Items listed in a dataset
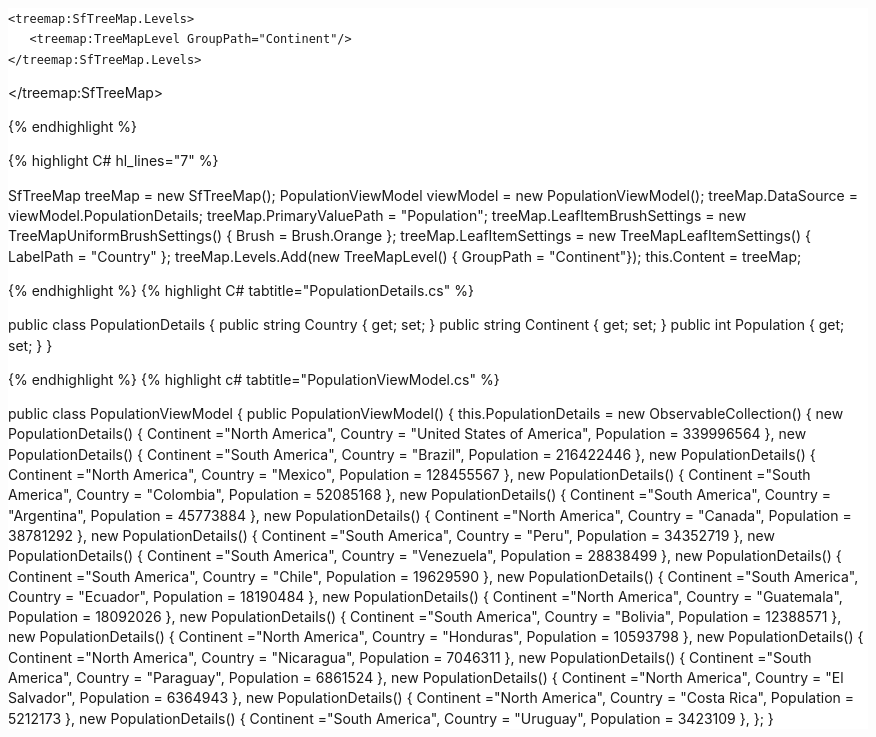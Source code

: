     <treemap:SfTreeMap.Levels>
       <treemap:TreeMapLevel GroupPath="Continent"/>
    </treemap:SfTreeMap.Levels>
</treemap:SfTreeMap>

{% endhighlight %}

{% highlight C# hl_lines="7" %}

SfTreeMap treeMap = new SfTreeMap();
PopulationViewModel viewModel = new PopulationViewModel();
treeMap.DataSource = viewModel.PopulationDetails;
treeMap.PrimaryValuePath = "Population";
treeMap.LeafItemBrushSettings = new TreeMapUniformBrushSettings() { Brush = Brush.Orange };
treeMap.LeafItemSettings = new TreeMapLeafItemSettings() { LabelPath = "Country" };
treeMap.Levels.Add(new TreeMapLevel() { GroupPath = "Continent"});
this.Content = treeMap;

{% endhighlight %}
{% highlight C# tabtitle="PopulationDetails.cs" %}

public class PopulationDetails
{
    public string Country { get; set; }
    public string Continent { get; set; }
    public int Population { get; set; }
}

{% endhighlight %}
{% highlight c# tabtitle="PopulationViewModel.cs" %}

public class PopulationViewModel
{
    public PopulationViewModel()
    {
        this.PopulationDetails = new ObservableCollection<PopulationDetails>()
        {
            new PopulationDetails() { Continent ="North America", Country = "United States of America", Population = 339996564 },
            new PopulationDetails() { Continent ="South America", Country = "Brazil", Population = 216422446 },
            new PopulationDetails() { Continent ="North America", Country = "Mexico", Population = 128455567 },
            new PopulationDetails() { Continent ="South America", Country = "Colombia", Population = 52085168 },
            new PopulationDetails() { Continent ="South America", Country = "Argentina", Population = 45773884 },
            new PopulationDetails() { Continent ="North America", Country = "Canada", Population = 38781292 },
            new PopulationDetails() { Continent ="South America", Country = "Peru", Population = 34352719 },
            new PopulationDetails() { Continent ="South America", Country = "Venezuela", Population = 28838499 },
            new PopulationDetails() { Continent ="South America", Country = "Chile", Population = 19629590 },
            new PopulationDetails() { Continent ="South America", Country = "Ecuador", Population = 18190484 },
            new PopulationDetails() { Continent ="North America", Country = "Guatemala", Population = 18092026 },
            new PopulationDetails() { Continent ="South America", Country = "Bolivia", Population = 12388571 },
            new PopulationDetails() { Continent ="North America", Country = "Honduras", Population = 10593798 },
            new PopulationDetails() { Continent ="North America", Country = "Nicaragua", Population = 7046311 },
            new PopulationDetails() { Continent ="South America", Country = "Paraguay", Population = 6861524 },
            new PopulationDetails() { Continent ="North America", Country = "El Salvador", Population = 6364943 },
            new PopulationDetails() { Continent ="North America", Country = "Costa Rica", Population = 5212173 },
            new PopulationDetails() { Continent ="South America", Country = "Uruguay", Population = 3423109 },
        };
    }
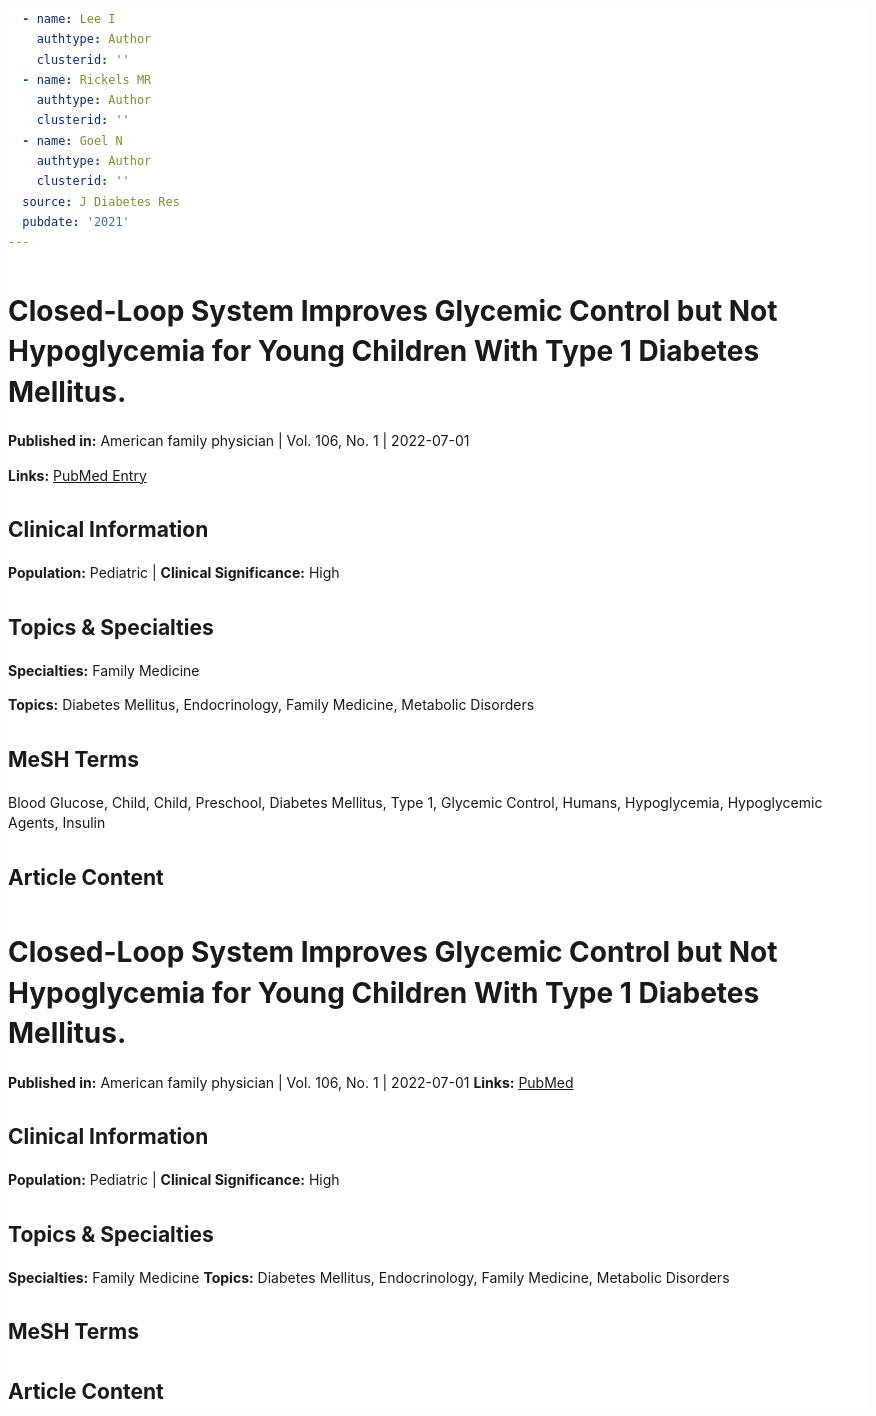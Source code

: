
 ```yaml
  - name: Lee I
    authtype: Author
    clusterid: ''
  - name: Rickels MR
    authtype: Author
    clusterid: ''
  - name: Goel N
    authtype: Author
    clusterid: ''
  source: J Diabetes Res
  pubdate: '2021'
---
```


# Closed-Loop System Improves Glycemic Control but Not Hypoglycemia for Young Children With Type 1 Diabetes Mellitus.

**Published in:** American family physician | Vol. 106, No. 1 | 2022-07-01

**Links:** [PubMed Entry](https://pubmed.ncbi.nlm.nih.gov/35839352/)

## Clinical Information

**Population:** Pediatric | **Clinical Significance:** High

## Topics & Specialties

**Specialties:** Family Medicine

**Topics:** Diabetes Mellitus, Endocrinology, Family Medicine, Metabolic Disorders

## MeSH Terms

Blood Glucose, Child, Child, Preschool, Diabetes Mellitus, Type 1, Glycemic Control, Humans, Hypoglycemia, Hypoglycemic Agents, Insulin

## Article Content

# Closed-Loop System Improves Glycemic Control but Not Hypoglycemia for Young Children With Type 1 Diabetes Mellitus.
**Published in:** American family physician | Vol. 106, No. 1 | 2022-07-01
**Links:** [PubMed](https://pubmed.ncbi.nlm.nih.gov/35839352/)
## Clinical Information
**Population:** Pediatric | **Clinical Significance:** High
## Topics & Specialties
**Specialties:** Family Medicine
**Topics:** Diabetes Mellitus, Endocrinology, Family Medicine, Metabolic Disorders
## MeSH Terms
## Article Content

- **Task statement**
Exactly how many lines of the records include "string"? Provide the number by itself.

- **Written solution**
2